> WHAT YOU NEED TO DO: Each line of the material, from the first through the one containing "400000 GB-Sekunden kostenfrei.", is to be written out exactly.

> RECORDS TO USE:
+ + + +

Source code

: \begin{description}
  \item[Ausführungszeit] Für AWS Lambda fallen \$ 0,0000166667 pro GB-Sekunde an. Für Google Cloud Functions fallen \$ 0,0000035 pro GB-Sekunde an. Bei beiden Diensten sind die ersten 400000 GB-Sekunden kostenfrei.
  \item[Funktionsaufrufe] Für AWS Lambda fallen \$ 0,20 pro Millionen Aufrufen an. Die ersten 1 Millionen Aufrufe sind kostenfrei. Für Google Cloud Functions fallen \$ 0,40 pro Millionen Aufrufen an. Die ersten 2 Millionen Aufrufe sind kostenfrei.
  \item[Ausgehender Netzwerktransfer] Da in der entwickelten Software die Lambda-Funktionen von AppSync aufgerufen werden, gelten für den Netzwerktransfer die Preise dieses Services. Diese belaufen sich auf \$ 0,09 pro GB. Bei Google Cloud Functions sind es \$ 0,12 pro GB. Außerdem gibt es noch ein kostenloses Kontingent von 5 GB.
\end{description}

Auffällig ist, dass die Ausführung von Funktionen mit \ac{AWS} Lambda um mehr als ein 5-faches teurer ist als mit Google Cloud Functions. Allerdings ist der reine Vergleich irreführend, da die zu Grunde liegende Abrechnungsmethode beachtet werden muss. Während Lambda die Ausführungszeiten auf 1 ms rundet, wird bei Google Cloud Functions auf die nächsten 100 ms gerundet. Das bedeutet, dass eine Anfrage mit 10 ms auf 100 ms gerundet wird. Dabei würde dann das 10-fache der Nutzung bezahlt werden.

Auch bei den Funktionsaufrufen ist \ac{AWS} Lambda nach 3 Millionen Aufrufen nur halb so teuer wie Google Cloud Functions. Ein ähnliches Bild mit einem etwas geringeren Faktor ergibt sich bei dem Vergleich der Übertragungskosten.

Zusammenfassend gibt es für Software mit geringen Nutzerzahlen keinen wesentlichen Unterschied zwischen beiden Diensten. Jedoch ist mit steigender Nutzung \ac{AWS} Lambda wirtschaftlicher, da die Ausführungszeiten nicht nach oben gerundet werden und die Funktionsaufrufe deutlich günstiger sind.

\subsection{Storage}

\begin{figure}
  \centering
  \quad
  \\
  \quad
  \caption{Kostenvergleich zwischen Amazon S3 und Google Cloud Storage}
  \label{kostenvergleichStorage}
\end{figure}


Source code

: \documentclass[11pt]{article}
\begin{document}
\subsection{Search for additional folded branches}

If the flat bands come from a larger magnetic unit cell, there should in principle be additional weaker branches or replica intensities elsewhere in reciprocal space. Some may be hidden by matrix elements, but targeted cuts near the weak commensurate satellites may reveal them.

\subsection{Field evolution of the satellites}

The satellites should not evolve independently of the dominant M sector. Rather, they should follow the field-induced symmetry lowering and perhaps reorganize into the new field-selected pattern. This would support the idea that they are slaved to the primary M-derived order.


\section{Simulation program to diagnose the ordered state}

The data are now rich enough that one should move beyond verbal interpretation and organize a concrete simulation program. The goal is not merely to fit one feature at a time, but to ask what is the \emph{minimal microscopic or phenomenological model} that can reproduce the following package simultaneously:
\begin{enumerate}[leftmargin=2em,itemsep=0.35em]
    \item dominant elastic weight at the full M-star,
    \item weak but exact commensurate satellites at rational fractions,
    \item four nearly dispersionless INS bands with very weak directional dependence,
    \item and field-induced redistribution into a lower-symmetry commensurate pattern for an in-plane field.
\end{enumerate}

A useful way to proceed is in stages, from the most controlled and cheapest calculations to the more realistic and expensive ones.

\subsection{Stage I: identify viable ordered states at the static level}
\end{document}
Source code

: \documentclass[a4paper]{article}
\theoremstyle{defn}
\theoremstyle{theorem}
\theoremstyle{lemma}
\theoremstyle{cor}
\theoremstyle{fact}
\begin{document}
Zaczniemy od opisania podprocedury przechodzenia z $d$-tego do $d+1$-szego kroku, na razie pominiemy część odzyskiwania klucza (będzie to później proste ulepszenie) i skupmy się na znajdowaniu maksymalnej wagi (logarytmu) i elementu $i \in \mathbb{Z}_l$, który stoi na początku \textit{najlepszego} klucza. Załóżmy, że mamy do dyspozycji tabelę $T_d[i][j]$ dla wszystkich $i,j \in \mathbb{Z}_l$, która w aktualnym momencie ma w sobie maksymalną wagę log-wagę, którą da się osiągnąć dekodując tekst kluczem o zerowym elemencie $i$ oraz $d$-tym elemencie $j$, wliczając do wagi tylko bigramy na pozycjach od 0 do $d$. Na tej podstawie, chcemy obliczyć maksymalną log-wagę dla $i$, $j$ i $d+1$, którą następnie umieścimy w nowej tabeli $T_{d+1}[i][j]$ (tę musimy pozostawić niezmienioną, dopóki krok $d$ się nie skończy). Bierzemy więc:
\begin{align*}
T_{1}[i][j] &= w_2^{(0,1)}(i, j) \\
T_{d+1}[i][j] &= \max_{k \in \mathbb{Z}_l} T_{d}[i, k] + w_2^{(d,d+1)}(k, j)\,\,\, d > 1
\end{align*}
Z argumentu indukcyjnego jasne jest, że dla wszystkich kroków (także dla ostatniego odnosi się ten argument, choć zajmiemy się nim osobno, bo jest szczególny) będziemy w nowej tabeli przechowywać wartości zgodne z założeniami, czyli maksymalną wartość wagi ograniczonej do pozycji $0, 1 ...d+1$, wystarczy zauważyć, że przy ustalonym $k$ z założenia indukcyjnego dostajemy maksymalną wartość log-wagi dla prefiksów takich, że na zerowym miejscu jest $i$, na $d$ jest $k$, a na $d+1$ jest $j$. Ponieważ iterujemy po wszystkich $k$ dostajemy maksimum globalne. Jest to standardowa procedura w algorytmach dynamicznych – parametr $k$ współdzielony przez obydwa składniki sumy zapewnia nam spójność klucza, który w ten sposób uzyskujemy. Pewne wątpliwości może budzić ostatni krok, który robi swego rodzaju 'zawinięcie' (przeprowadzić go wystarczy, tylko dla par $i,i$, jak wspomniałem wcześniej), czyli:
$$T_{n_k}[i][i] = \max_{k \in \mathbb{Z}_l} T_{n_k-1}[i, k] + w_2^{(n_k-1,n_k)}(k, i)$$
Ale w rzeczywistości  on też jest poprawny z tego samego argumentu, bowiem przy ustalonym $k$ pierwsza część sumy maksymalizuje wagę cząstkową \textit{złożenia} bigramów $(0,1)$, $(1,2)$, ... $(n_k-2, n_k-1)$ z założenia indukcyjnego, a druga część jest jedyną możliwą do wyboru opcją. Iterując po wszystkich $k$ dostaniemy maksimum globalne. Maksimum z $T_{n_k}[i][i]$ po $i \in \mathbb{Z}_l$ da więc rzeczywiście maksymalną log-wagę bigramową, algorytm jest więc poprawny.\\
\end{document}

+ + + +

> SOLVED PROBLEM:
Source code

: \begin{description}
  \item[Ausführungszeit] Für AWS Lambda fallen \$ 0,0000166667 pro GB-Sekunde an. Für Google Cloud Functions fallen \$ 0,0000035 pro GB-Sekunde an. Bei beiden Diensten sind die ersten 400000 GB-Sekunden kostenfrei.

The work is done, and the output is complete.